What the task asks
Look at the entries below and reproduce them exactly.

[Records excerpted from a collection]
▽

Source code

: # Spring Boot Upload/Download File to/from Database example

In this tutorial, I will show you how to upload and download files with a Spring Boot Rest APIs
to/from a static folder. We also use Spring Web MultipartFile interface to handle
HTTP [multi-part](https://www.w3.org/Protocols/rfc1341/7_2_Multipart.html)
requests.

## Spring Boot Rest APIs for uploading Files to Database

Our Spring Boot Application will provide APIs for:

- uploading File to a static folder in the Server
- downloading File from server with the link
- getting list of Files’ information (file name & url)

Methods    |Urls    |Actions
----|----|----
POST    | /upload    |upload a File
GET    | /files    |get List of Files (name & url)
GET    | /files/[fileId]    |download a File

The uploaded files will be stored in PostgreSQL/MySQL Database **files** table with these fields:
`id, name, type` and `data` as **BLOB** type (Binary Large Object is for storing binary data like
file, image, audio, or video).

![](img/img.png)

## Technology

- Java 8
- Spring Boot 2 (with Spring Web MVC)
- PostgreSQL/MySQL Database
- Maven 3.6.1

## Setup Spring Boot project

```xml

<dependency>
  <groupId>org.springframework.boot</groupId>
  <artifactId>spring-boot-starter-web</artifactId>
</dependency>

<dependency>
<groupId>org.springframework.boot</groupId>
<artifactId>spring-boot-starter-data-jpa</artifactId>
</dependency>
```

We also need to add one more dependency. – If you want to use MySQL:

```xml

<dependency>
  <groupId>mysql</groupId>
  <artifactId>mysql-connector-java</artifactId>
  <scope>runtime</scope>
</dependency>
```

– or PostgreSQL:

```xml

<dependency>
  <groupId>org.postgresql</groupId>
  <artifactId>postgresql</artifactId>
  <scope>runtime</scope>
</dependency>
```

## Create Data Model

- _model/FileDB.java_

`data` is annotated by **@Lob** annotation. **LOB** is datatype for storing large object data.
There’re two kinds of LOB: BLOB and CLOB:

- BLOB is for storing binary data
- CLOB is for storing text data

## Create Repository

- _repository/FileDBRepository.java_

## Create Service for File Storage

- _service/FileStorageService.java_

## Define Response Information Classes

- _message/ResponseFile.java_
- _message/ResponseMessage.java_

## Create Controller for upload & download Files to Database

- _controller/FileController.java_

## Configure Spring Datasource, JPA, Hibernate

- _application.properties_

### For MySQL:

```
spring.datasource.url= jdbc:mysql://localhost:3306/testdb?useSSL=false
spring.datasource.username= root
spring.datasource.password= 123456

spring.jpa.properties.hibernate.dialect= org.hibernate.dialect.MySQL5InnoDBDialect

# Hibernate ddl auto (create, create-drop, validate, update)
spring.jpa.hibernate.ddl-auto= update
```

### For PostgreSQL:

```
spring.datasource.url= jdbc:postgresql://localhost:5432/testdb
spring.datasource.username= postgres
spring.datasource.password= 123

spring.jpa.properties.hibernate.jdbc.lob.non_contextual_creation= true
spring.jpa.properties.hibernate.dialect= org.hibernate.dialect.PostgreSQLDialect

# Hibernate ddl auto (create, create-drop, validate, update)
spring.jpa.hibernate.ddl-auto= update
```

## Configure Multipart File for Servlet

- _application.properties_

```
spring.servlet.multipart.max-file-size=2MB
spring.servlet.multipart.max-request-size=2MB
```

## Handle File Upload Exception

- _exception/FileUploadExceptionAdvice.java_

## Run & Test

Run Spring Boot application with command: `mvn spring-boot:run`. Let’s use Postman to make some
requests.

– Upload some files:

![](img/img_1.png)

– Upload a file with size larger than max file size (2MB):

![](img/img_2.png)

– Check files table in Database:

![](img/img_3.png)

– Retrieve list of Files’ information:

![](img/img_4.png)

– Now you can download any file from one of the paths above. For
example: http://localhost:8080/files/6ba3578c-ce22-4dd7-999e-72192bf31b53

△

Answer box
Source code

: # Spring Boot Upload/Download File to/from Database example

In this tutorial, I will show you how to upload and download files with a Spring Boot Rest APIs
to/from a static folder. We also use Spring Web MultipartFile interface to handle
HTTP [multi-part](https://www.w3.org/Protocols/rfc1341/7_2_Multipart.html)
requests.

## Spring Boot Rest APIs for uploading Files to Database

Our Spring Boot Application will provide APIs for:

- uploading File to a static folder in the Server
- downloading File from server with the link
- getting list of Files’ information (file name & url)

Methods    |Urls    |Actions
----|----|----
POST    | /upload    |upload a File
GET    | /files    |get List of Files (name & url)
GET    | /files/[fileId]    |download a File

The uploaded files will be stored in PostgreSQL/MySQL Database **files** table with these fields:
`id, name, type` and `data` as **BLOB** type (Binary Large Object is for storing binary data like
file, image, audio, or video).

![](img/img.png)

## Technology

- Java 8
- Spring Boot 2 (with Spring Web MVC)
- PostgreSQL/MySQL Database
- Maven 3.6.1

## Setup Spring Boot project

```xml

<dependency>
  <groupId>org.springframework.boot</groupId>
  <artifactId>spring-boot-starter-web</artifactId>
</dependency>

<dependency>
<groupId>org.springframework.boot</groupId>
<artifactId>spring-boot-starter-data-jpa</artifactId>
</dependency>
```

We also need to add one more dependency. – If you want to use MySQL:

```xml

<dependency>
  <groupId>mysql</groupId>
  <artifactId>mysql-connector-java</artifactId>
  <scope>runtime</scope>
</dependency>
```

– or PostgreSQL:

```xml

<dependency>
  <groupId>org.postgresql</groupId>
  <artifactId>postgresql</artifactId>
  <scope>runtime</scope>
</dependency>
```

## Create Data Model

- _model/FileDB.java_

`data` is annotated by **@Lob** annotation. **LOB** is datatype for storing large object data.
There’re two kinds of LOB: BLOB and CLOB:

- BLOB is for storing binary data
- CLOB is for storing text data

## Create Repository

- _repository/FileDBRepository.java_

## Create Service for File Storage

- _service/FileStorageService.java_

## Define Response Information Classes

- _message/ResponseFile.java_
- _message/ResponseMessage.java_

## Create Controller for upload & download Files to Database

- _controller/FileController.java_

## Configure Spring Datasource, JPA, Hibernate

- _application.properties_

### For MySQL:

```
spring.datasource.url= jdbc:mysql://localhost:3306/testdb?useSSL=false
spring.datasource.username= root
spring.datasource.password= 123456

spring.jpa.properties.hibernate.dialect= org.hibernate.dialect.MySQL5InnoDBDialect

# Hibernate ddl auto (create, create-drop, validate, update)
spring.jpa.hibernate.ddl-auto= update
```

### For PostgreSQL:

```
spring.datasource.url= jdbc:postgresql://localhost:5432/testdb
spring.datasource.username= postgres
spring.datasource.password= 123

spring.jpa.properties.hibernate.jdbc.lob.non_contextual_creation= true
spring.jpa.properties.hibernate.dialect= org.hibernate.dialect.PostgreSQLDialect

# Hibernate ddl auto (create, create-drop, validate, update)
spring.jpa.hibernate.ddl-auto= update
```

## Configure Multipart File for Servlet

- _application.properties_

```
spring.servlet.multipart.max-file-size=2MB
spring.servlet.multipart.max-request-size=2MB
```

## Handle File Upload Exception

- _exception/FileUploadExceptionAdvice.java_

## Run & Test

Run Spring Boot application with command: `mvn spring-boot:run`. Let’s use Postman to make some
requests.

– Upload some files:

![](img/img_1.png)

– Upload a file with size larger than max file size (2MB):

![](img/img_2.png)

– Check files table in Database:

![](img/img_3.png)

– Retrieve list of Files’ information:

![](img/img_4.png)

– Now you can download any file from one of the paths above. For
example: http://localhost:8080/files/6ba3578c-ce22-4dd7-999e-72192bf31b53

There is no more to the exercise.